→ Instructions to follow
Would you transcribe each entry precisely as it stands, setting aside any images?

→ Data items
================

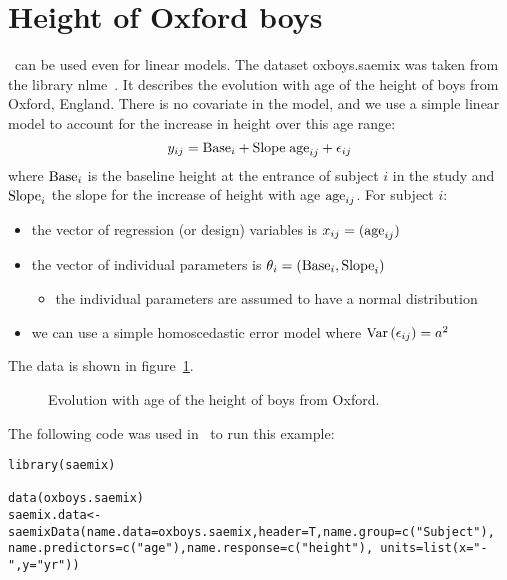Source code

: {\section{Height of Oxford boys} \label{sec:exampleoxboys}

\saemix~can be used even for linear models. The dataset {\sf oxboys.saemix} was taken from the library {\sf nlme}~\cite{nlme}. It describes the evolution with age of the height of boys from Oxford, England. There is no covariate in the model, and we use a simple linear model to account for the increase in height over this age range:
\begin{equation}
y_{ij} = {\rm Base}_i + {\rm Slope} \; {\rm age}_{ij} + \epsilon_{ij}
\end{equation}
where ${\rm Base}_i$ is the baseline height at the entrance of subject $i$ in the study and ${\rm Slope}_i$ the slope for the increase of height with age ${\rm age}_{ij}$. For subject $i$:
\begin{itemize}
\item the vector of regression (or design) variables is $x_{ij} = ({\rm age}_{ij} )$
\item the vector of individual parameters is $\theta_i = \left( {\rm Base}_i, {\rm Slope}_i \right)$
   \begin{itemize}
   \item the individual parameters are assumed to have a normal distribution
   \end{itemize}
\item we can use a simple homoscedastic error model where $\mbox{Var}\left(\epsilon_{ij}\right)=a^2$
\end{itemize}

The data is shown in figure~\ref{fig:oxboysdata}.

\begin{figure}[!h]
\begin{center}
\par \kern -1cm
\end{center}
\par \kern -0.5cm
\caption{Evolution with age of the height of boys from Oxford.} \label{fig:oxboysdata}
\end{figure}

The following code was used in \R~to run this example:
\begin{verbatim}
library(saemix)

data(oxboys.saemix)
saemix.data<-saemixData(name.data=oxboys.saemix,header=T,name.group=c("Subject"), 
name.predictors=c("age"),name.response=c("height"), units=list(x="-",y="yr"))


\end{verbatim}}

================

→ Answer for this exercise
Source code

: {\section{Height of Oxford boys} \label{sec:exampleoxboys}

\saemix~can be used even for linear models. The dataset {\sf oxboys.saemix} was taken from the library {\sf nlme}~\cite{nlme}. It describes the evolution with age of the height of boys from Oxford, England. There is no covariate in the model, and we use a simple linear model to account for the increase in height over this age range:
\begin{equation}
y_{ij} = {\rm Base}_i + {\rm Slope} \; {\rm age}_{ij} + \epsilon_{ij}
\end{equation}
where ${\rm Base}_i$ is the baseline height at the entrance of subject $i$ in the study and ${\rm Slope}_i$ the slope for the increase of height with age ${\rm age}_{ij}$. For subject $i$:
\begin{itemize}
\item the vector of regression (or design) variables is $x_{ij} = ({\rm age}_{ij} )$
\item the vector of individual parameters is $\theta_i = \left( {\rm Base}_i, {\rm Slope}_i \right)$
   \begin{itemize}
   \item the individual parameters are assumed to have a normal distribution
   \end{itemize}
\item we can use a simple homoscedastic error model where $\mbox{Var}\left(\epsilon_{ij}\right)=a^2$
\end{itemize}

The data is shown in figure~\ref{fig:oxboysdata}.

\begin{figure}[!h]
\begin{center}
\par \kern -1cm
\end{center}
\par \kern -0.5cm
\caption{Evolution with age of the height of boys from Oxford.} \label{fig:oxboysdata}
\end{figure}

The following code was used in \R~to run this example:
\begin{verbatim}
library(saemix)

data(oxboys.saemix)
saemix.data<-saemixData(name.data=oxboys.saemix,header=T,name.group=c("Subject"), 
name.predictors=c("age"),name.response=c("height"), units=list(x="-",y="yr"))


\end{verbatim}}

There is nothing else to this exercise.